I’ve seen various analyst reports which reckon that 70% of an average IT budget is spent just maintaining the status quo and keeping existing systems running.

As connectivity gets better and better, it seems almost inevitable that a “normal” Exchange deployment in a few years will actually be hosted by someone else. Of course, there are several models which could be adopted:

  • Hosting company just operates your own servers/software for you. I’ve seen this lots of times already, in the shape of IT outsourcing where the “hoster” is just a drop in replacement for an in house IT operation, and maybe even takes servers that were previously operated in house and moves them to their own datacentre for ongoing management
  • Hosting company provides your servers for you. This is a little less common, but growing – namely, the hoster has their own kit but they dedicate a given server/bank of servers just to you.
  • Hosting company just provides “service”. In other words, you get a mailbox of a given size, but don’t need to care how it’s provisioned. This is going to be more appealing to smaller businesses, maybe.

So what else? Sharepoint? Yep, you can do that too, as part of the snappily-titled Microsoft Solution for Hosted Messaging & Collaboration v4.0.

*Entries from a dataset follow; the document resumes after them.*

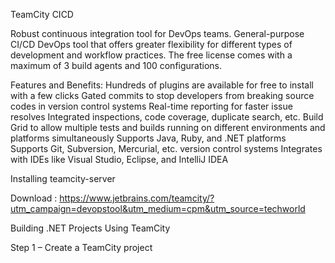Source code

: TeamCity CICD 

Robust continuous integration tool for DevOps teams.
General-purpose CI/CD DevOps tool that offers greater flexibility for different types of development and workflow practices.
The free license comes with a maximum of 3 build agents and 100 configurations.

Features and Benefits:
Hundreds of plugins are available for free to install with a few clicks
Gated commits to stop developers from breaking source codes in version control systems
Real-time reporting for faster issue resolves
Integrated inspections, code coverage, duplicate search, etc.
Build Grid to allow multiple tests and builds running on different environments and platforms simultaneously
Supports Java, Ruby, and .NET platforms
Supports Git, Subversion, Mercurial, etc. version control systems
Integrates with IDEs like Visual Studio, Eclipse, and IntelliJ IDEA

Installing teamcity-server

Download :
https://www.jetbrains.com/teamcity/?utm_campaign=devopstool&utm_medium=cpm&utm_source=techworld


Building .NET Projects Using TeamCity

Step 1 – Create a TeamCity project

And what about after that? I could see the day when some companies want IT as a turnkey service just like they look at other utilities – you buy the bit of cable and down that comes whatever services you’re subscribed to, and you can add and remove services at will, just like you can with satellite or cable TV.

Want your phone system to be hosted and connected to by the same bunch of ethernet cables? No problem. Intranet applications and portals? Sure… I wonder where it’ll all end? Hosted desktops?